## WORK TO BE COMPLETED:
Going through the data below, please show each line containing the string "Tıklıyoruz".

*** Opening GIVEN INFORMATION ***

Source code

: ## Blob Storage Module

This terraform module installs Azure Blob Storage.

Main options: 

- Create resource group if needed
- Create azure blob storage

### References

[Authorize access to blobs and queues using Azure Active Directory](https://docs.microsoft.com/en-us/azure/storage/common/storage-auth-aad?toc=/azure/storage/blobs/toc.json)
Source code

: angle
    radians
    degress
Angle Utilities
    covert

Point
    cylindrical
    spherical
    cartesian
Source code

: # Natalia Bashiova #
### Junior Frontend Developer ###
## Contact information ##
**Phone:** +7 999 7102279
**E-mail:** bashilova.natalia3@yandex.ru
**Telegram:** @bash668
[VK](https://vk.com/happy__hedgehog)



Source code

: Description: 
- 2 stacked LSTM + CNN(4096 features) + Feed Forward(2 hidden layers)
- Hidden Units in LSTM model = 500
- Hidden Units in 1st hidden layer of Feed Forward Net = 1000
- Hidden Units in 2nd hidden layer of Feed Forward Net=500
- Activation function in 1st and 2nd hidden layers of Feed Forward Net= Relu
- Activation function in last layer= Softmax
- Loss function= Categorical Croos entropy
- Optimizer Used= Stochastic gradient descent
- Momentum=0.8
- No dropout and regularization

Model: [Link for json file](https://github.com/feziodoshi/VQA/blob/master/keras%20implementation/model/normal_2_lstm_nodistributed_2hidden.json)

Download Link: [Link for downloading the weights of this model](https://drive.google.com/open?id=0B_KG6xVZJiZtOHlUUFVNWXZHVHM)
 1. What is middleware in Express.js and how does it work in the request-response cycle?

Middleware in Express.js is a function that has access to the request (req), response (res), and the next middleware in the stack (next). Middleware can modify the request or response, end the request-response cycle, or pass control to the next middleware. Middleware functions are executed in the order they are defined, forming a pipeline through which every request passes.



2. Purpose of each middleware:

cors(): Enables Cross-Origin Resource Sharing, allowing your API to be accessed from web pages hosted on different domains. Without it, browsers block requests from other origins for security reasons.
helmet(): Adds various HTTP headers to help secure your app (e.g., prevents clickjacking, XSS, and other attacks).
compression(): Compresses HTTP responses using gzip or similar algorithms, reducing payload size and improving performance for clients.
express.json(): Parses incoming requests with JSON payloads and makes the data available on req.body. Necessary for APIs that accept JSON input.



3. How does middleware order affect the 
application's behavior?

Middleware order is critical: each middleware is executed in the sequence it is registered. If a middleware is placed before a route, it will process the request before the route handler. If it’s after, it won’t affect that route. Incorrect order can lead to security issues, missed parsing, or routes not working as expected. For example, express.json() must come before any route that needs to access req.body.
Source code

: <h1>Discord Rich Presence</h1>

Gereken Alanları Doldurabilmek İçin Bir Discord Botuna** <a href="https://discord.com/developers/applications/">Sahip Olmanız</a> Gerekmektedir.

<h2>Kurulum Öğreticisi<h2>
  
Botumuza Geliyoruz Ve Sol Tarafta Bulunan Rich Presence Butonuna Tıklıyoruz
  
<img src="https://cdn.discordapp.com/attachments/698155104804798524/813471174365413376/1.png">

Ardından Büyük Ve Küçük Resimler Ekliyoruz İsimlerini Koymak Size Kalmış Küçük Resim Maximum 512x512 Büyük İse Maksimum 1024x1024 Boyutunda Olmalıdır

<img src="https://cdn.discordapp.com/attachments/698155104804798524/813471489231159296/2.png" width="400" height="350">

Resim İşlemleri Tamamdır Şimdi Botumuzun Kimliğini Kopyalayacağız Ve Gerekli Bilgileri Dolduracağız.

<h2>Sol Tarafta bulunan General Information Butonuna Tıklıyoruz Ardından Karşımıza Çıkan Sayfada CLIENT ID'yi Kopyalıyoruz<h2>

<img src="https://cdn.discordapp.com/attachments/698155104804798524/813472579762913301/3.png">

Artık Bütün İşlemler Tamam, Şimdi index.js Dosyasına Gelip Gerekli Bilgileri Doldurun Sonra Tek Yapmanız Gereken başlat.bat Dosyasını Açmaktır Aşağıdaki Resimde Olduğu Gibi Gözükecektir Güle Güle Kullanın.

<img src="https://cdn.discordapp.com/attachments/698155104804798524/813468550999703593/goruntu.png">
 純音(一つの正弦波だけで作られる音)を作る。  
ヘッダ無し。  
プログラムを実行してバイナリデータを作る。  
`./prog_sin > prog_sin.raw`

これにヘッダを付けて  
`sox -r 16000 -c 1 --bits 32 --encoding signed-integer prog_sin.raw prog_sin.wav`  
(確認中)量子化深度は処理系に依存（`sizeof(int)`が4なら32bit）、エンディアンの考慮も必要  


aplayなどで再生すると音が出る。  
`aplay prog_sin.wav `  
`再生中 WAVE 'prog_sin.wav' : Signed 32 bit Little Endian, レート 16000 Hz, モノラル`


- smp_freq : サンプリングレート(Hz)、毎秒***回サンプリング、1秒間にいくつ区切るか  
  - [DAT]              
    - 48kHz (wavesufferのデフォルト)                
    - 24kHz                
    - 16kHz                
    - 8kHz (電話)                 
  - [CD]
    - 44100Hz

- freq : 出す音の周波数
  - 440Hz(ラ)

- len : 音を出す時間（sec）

*** Closing GIVEN INFORMATION ***
*** Opening GIVEN INFORMATION ***

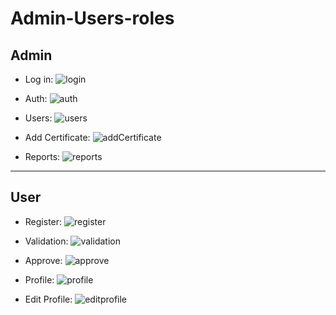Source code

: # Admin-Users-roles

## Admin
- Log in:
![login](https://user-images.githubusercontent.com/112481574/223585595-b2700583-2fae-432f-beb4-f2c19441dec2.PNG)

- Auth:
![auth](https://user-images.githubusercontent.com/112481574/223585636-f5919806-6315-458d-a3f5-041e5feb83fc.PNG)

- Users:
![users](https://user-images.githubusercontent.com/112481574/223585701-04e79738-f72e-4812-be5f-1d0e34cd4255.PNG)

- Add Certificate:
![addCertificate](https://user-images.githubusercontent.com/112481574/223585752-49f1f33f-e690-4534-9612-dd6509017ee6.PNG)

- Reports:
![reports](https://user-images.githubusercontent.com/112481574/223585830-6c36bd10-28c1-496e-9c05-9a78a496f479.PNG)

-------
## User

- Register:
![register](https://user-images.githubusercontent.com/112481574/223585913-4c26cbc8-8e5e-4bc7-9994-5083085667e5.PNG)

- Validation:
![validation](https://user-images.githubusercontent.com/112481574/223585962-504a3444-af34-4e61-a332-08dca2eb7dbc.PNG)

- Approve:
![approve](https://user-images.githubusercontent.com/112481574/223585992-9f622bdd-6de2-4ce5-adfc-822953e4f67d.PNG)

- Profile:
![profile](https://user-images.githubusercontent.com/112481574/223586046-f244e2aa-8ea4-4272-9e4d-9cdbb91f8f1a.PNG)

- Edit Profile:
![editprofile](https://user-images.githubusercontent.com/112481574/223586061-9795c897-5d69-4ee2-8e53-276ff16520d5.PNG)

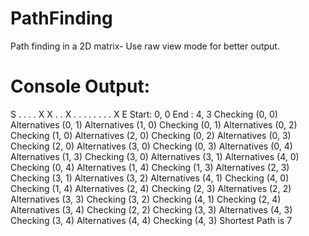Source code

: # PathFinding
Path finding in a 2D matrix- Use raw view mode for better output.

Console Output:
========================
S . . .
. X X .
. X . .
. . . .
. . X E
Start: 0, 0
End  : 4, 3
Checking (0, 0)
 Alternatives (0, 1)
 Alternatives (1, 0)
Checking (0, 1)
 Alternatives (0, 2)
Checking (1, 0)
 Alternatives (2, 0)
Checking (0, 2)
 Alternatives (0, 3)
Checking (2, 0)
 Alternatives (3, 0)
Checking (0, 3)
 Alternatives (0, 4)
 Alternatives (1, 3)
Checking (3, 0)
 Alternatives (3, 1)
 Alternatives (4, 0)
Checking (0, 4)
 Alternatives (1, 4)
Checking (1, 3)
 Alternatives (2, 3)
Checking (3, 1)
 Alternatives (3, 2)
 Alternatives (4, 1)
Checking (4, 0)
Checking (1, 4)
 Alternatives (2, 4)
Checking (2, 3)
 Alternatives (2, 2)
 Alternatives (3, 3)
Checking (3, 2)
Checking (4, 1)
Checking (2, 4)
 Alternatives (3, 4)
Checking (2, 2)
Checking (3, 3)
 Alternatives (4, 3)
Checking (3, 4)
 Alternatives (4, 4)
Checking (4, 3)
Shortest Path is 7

*** Closing GIVEN INFORMATION ***
*** Opening GIVEN INFORMATION ***

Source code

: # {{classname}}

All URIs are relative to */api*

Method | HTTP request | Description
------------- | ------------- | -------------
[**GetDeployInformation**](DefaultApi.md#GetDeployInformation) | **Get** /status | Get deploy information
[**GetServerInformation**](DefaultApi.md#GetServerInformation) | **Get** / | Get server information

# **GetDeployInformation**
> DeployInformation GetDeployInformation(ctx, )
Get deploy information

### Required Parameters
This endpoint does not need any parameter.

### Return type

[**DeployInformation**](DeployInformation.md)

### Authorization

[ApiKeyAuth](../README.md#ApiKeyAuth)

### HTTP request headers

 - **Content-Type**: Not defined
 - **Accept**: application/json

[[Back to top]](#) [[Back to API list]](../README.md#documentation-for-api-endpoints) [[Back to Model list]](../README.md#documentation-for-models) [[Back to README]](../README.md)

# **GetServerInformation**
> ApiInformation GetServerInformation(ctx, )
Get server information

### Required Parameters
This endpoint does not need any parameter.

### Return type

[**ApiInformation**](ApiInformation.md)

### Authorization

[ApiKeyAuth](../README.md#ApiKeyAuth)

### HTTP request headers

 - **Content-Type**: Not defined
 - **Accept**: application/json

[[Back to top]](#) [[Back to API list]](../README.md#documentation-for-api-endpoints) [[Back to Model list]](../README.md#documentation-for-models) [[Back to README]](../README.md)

*** Closing GIVEN INFORMATION ***

## EXERCISE SOLUTION:
Botumuza Geliyoruz Ve Sol Tarafta Bulunan Rich Presence Butonuna Tıklıyoruz
<h2>Sol Tarafta bulunan General Information Butonuna Tıklıyoruz Ardından Karşımıza Çıkan Sayfada CLIENT ID'yi Kopyalıyoruz<h2>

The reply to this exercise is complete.